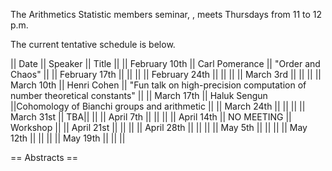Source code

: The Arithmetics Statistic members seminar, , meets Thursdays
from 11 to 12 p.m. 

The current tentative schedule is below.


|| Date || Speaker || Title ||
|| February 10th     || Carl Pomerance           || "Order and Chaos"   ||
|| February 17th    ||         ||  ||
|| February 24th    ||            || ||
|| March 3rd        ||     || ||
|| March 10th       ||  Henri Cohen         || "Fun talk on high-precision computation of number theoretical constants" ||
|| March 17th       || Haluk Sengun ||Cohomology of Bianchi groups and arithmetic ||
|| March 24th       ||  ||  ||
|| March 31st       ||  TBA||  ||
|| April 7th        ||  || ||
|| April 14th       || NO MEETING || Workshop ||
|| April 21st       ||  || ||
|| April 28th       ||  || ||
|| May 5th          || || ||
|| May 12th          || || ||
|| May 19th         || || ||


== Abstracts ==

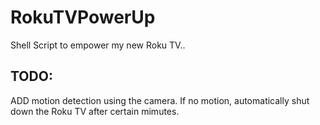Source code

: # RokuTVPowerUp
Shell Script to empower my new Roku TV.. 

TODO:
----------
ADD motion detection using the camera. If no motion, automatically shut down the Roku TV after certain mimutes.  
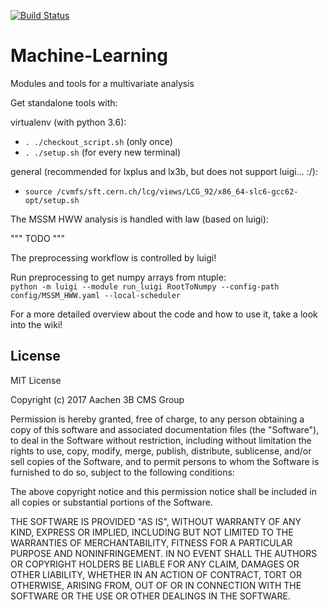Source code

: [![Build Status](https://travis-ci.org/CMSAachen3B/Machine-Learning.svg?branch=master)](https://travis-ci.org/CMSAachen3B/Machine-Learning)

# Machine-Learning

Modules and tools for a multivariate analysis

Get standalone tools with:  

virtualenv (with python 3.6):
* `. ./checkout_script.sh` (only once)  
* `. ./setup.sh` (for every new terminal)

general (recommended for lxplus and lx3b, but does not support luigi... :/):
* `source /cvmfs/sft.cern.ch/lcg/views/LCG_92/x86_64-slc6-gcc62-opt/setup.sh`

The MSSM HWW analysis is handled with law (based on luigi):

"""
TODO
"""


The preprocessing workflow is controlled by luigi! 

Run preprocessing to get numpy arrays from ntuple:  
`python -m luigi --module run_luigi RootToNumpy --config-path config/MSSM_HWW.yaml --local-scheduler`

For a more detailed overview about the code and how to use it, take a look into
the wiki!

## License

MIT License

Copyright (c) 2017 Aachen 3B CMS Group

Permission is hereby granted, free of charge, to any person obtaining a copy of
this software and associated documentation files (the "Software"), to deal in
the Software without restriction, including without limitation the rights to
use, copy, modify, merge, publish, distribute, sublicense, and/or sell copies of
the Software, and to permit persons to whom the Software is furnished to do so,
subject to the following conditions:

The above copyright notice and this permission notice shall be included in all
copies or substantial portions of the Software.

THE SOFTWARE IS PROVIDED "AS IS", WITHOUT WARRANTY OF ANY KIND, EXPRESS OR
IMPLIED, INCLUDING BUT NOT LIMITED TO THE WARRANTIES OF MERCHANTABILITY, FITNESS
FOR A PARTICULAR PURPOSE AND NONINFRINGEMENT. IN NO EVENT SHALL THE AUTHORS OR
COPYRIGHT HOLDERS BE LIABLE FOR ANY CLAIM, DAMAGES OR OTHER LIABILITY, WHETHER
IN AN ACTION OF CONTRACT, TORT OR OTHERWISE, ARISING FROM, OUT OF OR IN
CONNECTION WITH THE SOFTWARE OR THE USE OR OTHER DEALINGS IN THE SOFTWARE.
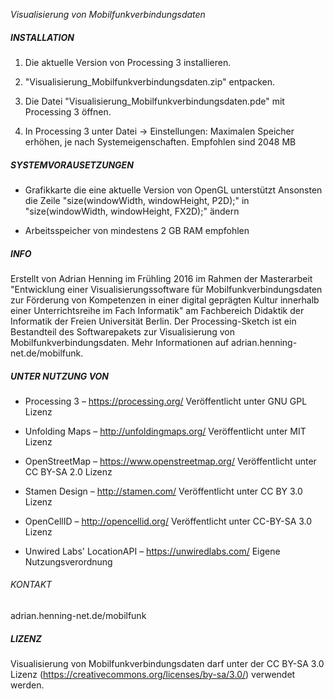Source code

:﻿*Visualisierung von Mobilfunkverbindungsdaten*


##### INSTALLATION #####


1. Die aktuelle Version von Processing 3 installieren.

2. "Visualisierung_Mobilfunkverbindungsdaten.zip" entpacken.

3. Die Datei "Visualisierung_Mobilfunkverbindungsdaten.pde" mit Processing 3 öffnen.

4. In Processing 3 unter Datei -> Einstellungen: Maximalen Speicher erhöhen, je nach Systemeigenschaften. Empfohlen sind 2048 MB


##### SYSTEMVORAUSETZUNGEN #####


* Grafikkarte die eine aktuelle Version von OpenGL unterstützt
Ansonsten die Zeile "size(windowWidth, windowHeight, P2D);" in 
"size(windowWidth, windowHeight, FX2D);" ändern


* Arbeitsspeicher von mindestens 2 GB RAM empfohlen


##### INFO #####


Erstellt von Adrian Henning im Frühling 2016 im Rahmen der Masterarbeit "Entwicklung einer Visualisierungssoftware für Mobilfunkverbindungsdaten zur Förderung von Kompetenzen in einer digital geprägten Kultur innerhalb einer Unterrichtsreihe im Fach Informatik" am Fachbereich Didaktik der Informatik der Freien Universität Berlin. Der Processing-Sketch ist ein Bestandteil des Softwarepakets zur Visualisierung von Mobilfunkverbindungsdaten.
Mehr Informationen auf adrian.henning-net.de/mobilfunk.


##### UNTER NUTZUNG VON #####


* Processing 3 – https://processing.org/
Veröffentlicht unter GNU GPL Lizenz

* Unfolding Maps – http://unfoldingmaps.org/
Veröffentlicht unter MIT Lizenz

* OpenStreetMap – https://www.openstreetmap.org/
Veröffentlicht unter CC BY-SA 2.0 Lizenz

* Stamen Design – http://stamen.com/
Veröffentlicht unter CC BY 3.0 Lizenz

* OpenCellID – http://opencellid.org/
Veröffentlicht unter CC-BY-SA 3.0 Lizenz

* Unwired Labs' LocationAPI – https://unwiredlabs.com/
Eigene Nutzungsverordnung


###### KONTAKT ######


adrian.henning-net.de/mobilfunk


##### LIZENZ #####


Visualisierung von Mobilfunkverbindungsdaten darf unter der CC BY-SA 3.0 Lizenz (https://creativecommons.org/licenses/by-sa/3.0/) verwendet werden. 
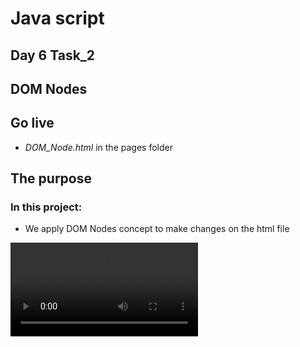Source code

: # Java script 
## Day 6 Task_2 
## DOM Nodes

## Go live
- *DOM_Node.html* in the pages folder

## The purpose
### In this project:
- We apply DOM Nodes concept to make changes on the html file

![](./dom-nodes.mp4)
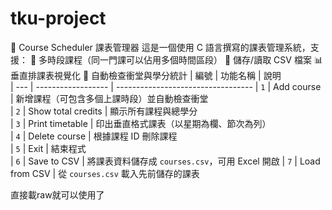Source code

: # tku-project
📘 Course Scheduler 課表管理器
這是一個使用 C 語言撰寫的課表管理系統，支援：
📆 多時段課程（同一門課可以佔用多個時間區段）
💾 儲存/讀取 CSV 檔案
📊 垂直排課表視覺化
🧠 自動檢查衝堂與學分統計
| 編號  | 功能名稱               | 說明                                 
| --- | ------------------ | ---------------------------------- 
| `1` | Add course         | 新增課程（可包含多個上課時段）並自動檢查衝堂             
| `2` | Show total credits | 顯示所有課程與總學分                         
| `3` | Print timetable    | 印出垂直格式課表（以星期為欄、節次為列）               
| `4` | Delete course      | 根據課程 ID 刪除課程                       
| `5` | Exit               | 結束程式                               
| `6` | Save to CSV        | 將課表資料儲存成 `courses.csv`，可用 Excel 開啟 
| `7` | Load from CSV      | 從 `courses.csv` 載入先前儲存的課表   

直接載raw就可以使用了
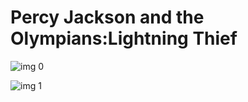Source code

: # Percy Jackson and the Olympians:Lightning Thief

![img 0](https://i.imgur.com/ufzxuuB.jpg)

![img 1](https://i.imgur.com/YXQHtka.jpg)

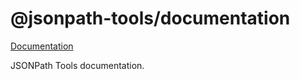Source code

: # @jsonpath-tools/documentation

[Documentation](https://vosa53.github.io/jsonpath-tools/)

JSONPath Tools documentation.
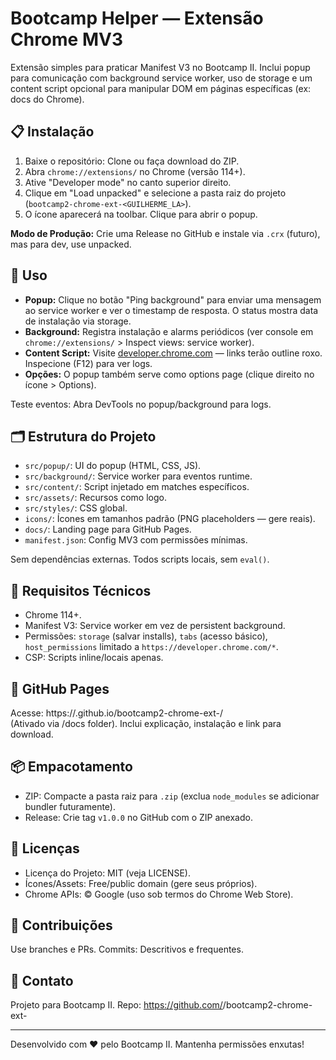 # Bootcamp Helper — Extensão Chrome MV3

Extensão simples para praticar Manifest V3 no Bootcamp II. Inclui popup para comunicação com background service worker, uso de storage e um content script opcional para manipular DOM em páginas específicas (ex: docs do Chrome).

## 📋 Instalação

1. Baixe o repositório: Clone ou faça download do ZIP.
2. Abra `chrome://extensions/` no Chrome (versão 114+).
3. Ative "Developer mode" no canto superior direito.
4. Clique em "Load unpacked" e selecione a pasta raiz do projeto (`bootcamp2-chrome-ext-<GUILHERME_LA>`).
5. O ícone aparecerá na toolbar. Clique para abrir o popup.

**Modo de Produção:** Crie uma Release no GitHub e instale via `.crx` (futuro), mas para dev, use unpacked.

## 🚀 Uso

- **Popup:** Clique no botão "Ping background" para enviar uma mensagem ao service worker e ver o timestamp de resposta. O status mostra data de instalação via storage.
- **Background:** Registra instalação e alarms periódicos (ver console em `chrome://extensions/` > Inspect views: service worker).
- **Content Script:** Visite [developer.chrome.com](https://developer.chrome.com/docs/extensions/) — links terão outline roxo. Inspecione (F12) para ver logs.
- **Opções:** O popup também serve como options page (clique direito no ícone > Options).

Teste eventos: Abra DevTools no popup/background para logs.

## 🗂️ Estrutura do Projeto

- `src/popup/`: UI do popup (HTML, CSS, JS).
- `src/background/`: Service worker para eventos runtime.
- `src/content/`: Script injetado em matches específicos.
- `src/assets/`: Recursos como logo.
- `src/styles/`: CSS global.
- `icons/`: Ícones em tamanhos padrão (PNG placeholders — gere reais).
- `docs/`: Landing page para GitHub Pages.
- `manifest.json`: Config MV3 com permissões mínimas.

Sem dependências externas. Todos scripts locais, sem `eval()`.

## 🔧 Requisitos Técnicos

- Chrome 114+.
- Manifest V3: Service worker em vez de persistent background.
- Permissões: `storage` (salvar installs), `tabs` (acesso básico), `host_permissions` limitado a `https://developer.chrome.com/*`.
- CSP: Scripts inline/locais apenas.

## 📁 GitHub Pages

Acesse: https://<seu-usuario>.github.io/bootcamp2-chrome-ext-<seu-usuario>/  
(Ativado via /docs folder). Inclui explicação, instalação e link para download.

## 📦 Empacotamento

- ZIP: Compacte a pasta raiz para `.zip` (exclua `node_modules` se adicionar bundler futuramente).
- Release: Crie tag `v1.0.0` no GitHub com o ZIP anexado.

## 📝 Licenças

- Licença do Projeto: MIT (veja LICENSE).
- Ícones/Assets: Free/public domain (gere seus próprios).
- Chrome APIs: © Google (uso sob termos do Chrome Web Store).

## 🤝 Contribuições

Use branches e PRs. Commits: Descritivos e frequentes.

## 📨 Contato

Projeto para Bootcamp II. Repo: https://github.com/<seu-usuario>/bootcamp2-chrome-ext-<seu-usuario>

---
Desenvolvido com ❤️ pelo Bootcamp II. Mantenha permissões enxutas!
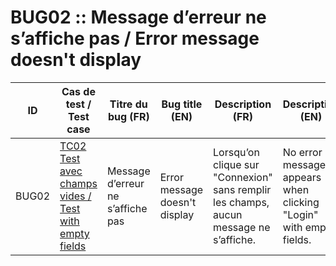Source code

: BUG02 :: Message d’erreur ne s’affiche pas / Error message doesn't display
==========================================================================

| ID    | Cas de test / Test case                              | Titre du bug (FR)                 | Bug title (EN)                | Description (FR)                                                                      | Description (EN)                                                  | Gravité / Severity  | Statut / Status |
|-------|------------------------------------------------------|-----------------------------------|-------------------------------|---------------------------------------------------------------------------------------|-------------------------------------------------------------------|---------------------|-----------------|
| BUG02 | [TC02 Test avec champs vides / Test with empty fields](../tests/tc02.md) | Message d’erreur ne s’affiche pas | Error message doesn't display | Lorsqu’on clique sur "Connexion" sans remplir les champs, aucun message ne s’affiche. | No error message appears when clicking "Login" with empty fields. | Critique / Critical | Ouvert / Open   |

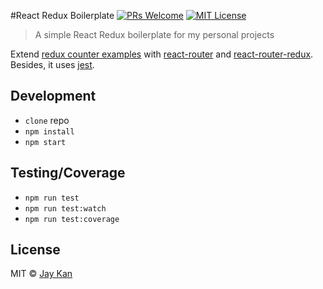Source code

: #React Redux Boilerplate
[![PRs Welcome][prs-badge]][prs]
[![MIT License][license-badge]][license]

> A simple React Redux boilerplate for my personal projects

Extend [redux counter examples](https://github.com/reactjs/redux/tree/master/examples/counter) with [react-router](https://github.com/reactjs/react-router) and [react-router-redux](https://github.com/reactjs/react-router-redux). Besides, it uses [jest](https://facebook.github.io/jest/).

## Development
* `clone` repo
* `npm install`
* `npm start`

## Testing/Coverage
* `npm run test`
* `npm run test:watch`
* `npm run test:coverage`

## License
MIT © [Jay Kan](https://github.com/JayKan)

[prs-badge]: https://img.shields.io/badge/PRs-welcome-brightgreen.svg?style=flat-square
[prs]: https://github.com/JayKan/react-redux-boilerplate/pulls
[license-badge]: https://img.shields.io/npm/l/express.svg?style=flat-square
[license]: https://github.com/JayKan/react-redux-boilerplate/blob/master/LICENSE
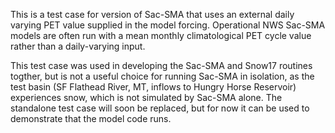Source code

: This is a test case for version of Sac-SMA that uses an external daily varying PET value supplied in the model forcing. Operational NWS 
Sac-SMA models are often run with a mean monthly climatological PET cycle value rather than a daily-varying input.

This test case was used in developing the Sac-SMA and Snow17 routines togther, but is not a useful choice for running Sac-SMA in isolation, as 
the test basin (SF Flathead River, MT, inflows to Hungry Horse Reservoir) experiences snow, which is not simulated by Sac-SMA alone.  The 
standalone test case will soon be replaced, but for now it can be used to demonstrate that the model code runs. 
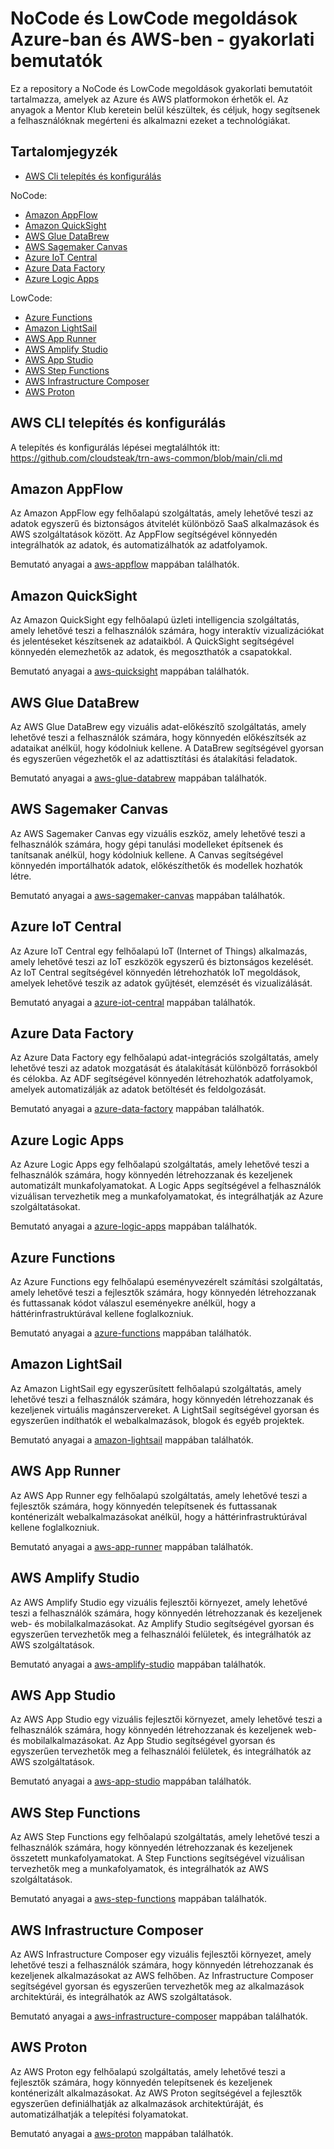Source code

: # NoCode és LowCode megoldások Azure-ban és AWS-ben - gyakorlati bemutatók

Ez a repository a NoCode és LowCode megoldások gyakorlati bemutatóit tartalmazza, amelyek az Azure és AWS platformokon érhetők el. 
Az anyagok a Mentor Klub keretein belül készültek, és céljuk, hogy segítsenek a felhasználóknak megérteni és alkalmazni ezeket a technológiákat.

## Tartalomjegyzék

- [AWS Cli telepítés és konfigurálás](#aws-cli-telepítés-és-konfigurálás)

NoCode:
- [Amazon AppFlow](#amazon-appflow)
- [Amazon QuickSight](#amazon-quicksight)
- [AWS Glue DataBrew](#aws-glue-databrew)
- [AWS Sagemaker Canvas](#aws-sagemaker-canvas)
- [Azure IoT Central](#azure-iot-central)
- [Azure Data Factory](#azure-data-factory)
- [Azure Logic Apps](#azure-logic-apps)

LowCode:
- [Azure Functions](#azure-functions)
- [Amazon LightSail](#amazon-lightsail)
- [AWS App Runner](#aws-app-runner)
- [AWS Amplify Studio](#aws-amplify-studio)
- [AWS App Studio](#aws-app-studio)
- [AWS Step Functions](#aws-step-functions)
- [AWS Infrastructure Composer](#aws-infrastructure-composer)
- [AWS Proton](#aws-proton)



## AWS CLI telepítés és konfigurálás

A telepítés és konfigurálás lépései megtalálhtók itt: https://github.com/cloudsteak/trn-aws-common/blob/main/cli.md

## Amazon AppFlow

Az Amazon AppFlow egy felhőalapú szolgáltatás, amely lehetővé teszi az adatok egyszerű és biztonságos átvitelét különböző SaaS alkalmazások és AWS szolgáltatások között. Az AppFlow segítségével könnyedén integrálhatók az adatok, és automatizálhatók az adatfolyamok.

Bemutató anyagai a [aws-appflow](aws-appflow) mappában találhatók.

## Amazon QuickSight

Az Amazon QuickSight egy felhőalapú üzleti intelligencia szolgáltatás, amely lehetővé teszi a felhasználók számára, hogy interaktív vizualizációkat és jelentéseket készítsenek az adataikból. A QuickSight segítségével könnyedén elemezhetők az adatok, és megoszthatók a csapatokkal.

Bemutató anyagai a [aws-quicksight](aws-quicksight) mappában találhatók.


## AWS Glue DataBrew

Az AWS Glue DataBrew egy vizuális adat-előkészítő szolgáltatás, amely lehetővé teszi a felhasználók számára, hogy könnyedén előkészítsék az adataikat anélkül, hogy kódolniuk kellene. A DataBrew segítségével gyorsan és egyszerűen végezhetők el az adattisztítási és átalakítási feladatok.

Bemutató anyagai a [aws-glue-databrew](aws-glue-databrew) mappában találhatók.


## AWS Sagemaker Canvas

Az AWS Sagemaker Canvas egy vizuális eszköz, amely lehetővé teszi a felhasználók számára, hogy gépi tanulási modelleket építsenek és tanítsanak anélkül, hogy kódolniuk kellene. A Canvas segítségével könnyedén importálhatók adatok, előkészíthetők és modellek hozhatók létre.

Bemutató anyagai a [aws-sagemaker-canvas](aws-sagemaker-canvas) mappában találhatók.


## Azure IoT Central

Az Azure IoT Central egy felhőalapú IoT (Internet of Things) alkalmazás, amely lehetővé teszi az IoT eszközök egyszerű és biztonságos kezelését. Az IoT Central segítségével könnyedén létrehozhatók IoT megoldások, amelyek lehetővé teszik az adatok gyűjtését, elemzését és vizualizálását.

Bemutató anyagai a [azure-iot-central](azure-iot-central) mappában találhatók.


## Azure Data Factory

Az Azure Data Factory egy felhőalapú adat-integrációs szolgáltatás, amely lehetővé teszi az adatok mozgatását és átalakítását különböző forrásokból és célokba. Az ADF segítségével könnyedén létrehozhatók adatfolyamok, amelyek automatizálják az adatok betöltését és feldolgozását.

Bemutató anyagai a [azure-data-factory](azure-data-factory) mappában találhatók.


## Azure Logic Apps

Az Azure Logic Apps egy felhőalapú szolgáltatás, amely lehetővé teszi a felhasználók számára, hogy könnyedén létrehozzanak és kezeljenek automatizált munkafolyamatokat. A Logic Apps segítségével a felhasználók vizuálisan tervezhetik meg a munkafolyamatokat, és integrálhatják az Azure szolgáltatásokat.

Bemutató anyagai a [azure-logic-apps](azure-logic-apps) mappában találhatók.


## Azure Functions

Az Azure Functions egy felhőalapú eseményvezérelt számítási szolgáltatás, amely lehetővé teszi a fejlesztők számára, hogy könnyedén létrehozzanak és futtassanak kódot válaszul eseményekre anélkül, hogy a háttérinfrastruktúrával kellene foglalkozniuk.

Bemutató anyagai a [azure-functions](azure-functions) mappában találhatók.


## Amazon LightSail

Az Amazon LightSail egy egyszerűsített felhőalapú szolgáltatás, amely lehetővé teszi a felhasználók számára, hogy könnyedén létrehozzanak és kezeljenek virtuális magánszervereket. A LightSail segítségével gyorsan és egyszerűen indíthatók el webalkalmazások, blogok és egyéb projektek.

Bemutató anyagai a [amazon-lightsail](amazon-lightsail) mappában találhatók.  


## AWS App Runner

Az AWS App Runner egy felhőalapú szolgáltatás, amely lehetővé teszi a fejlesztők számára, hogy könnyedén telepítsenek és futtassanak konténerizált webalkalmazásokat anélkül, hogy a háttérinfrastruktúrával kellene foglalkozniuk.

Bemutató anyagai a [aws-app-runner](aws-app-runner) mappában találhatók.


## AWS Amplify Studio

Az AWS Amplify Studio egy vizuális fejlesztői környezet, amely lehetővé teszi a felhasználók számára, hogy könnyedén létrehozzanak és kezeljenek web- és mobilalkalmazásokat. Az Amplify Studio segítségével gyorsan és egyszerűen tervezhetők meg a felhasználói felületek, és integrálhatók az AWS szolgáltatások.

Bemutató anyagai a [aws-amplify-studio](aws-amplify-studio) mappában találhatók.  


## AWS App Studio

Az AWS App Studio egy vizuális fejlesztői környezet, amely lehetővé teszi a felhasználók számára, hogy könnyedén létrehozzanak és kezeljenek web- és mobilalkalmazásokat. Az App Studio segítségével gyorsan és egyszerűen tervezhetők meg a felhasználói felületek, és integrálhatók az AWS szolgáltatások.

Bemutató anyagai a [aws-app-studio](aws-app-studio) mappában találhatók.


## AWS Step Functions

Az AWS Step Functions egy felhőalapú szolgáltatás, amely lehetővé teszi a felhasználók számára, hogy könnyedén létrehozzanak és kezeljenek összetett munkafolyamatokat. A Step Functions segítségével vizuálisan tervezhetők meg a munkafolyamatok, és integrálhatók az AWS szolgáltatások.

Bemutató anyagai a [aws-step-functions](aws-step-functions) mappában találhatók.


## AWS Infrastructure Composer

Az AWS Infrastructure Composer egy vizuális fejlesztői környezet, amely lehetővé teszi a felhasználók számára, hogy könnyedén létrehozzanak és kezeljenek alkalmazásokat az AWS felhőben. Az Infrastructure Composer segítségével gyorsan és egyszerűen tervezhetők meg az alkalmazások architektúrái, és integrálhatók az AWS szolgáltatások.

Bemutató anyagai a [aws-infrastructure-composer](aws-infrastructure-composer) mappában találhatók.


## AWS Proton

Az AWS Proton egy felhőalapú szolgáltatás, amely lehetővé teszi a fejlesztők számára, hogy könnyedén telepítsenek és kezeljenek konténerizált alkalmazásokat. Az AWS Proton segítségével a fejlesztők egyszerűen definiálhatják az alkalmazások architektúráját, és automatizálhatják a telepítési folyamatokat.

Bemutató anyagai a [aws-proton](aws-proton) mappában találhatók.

* * * * * * *

PROBLEM REQUIREMENTS:
Starting at the line that has "Sac-SMA models are" in the records above, restate word for word every line until the one that has "the test basin", and include that one as well.

RESPONSE BOX:
Sac-SMA models are often run with a mean monthly climatological PET cycle value rather than a daily-varying input.

This test case was used in developing the Sac-SMA and Snow17 routines togther, but is not a useful choice for running Sac-SMA in isolation, as 
the test basin (SF Flathead River, MT, inflows to Hungry Horse Reservoir) experiences snow, which is not simulated by Sac-SMA alone.  The 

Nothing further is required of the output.